Extremophilic microorganisms living in the polar regions of the Arctic and Antarctic have an enzyme system adapted to cold. Due to high activity and stability at low temperatures, such enzymes can be used in industrial processes, which has economic advantages. Therefore, the screening of microorganisms for the presence of such practically important enzymes as proteolytic and glycolytic is an urgent problem of our time. Goal. Isolate microorganisms from the mollusks Nacella concinna (Strebel, 1908), which are common inhabitants of the Antarctic waters, and identify among them producers of proteolytic and glycolytic enzymes, in particular α-L-rhamnosidases. Methods.
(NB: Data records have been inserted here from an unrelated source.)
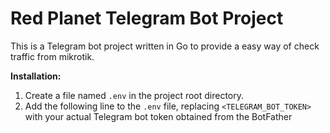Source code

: # Red Planet Telegram Bot Project

This is a Telegram bot project written in Go to provide a easy way of check traffic from mikrotik.

**Installation:**

1. Create a file named `.env` in the project root directory.
2. Add the following line to the `.env` file, replacing `<TELEGRAM_BOT_TOKEN>` with your actual Telegram bot token obtained from the BotFather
The total proteolytic (caseinolytic) activity was determined by the Anson method in Petrova’s modification, the keratinase activity of the products of hydrolysis of keratin-containing raw materials was determined by UV absorption at 280 nm, and the α-Lrhamnosidase activity was determined by the Davis method. Results. It was shown that keratinolytic (Ker) activity was found in culture liquids of 26 (76.4%) from 34 investigated strains. The level of Ker activity varied from 1 to 4 U, both on a medium with maltose and gelatin as a substrate, and on a medium with the addition of feathers, as the main source of carbon and nitrogen. The highest Ker activity (4 U) was observed in culture liquids of strains 8a/1 and 8a/2, which were isolated from one source – seabed sediments of the Skua Creek Strait (Argentine Islands), 10 m deep. As a result of screening of α-L-rhamnosidase producers, among 34 strains the activity was detected (from 0.0025 to 0.11 U/mg protein) only in 8 strains (23.5%), while it was traces activity in the culture liquids of strains 1/9 and 5/4. Maximum α-L-rhamnosidase activity was detected in the culture liquids of strains 3/4 and 3/1 (0.11 and 0.095 U/mg protein, respectively), which were isolated from the washout of mollusk shells from the waters of the island of Uruguay (depth 16 m), as well as strain 1/11 (0.085 U/mg protein) isolated from the soft tissues of the same mollusk. Findings. The producers of proteolytic (keratinolytic) and glycolytic (α-L-rhamnosidases) enzymes were isolated from the mollusks of Nacella concinna, the inhabitants of the Antarctic waters.

Keywords: bacteria − inhabitants of Antarctic mollusks, keratinolytic and α-L-rhamnosidase activity.